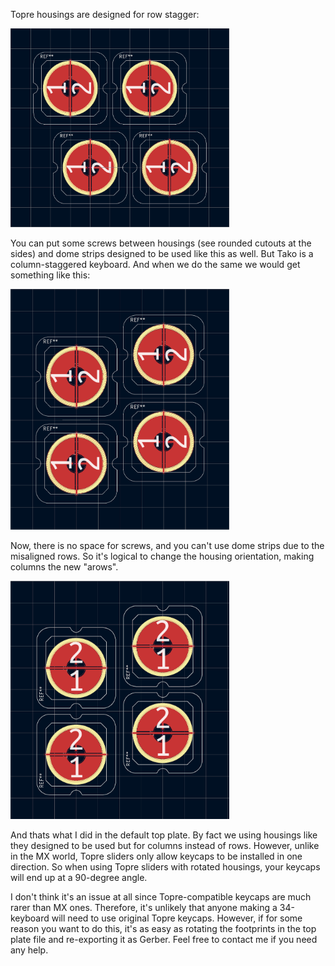 Topre housings are designed for row stagger:

<img width="350" alt="1" src="./img/housing_orientation/1.png">

You can put some screws between housings (see rounded cutouts at the sides) and dome strips designed to be used like this as well. But Tako is a column-staggered keyboard. And when we do the same we would get something like this:

<img width="350" alt="2" src="./img/housing_orientation/2.png">

Now, there is no space for screws, and you can't use dome strips due to the misaligned rows. So it's logical to change the housing orientation, making columns the new "arows".

<img width="350" alt="3" src="./img/housing_orientation/3.png">

And thats what I did in the default top plate. By fact we using housings like they designed to be used but for columns instead of rows. However, unlike in the MX world, Topre sliders only allow keycaps to be installed in one direction. So when using Topre sliders with rotated housings, your keycaps will end up at a 90-degree angle.

I don't think it's an issue at all since Topre-compatible keycaps are much rarer than MX ones. Therefore, it's unlikely that anyone making a 34-keyboard will need to use original Topre keycaps. However, if for some reason you want to do this, it's as easy as rotating the footprints in the top plate file and re-exporting it as Gerber. Feel free to contact me if you need any help.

Task statement:
Each line in which the string "columns" is found must be copied from the data.

Response to this exercise:
Now, there is no space for screws, and you can't use dome strips due to the misaligned rows. So it's logical to change the housing orientation, making columns the new "arows".
And thats what I did in the default top plate. By fact we using housings like they designed to be used but for columns instead of rows. However, unlike in the MX world, Topre sliders only allow keycaps to be installed in one direction. So when using Topre sliders with rotated housings, your keycaps will end up at a 90-degree angle.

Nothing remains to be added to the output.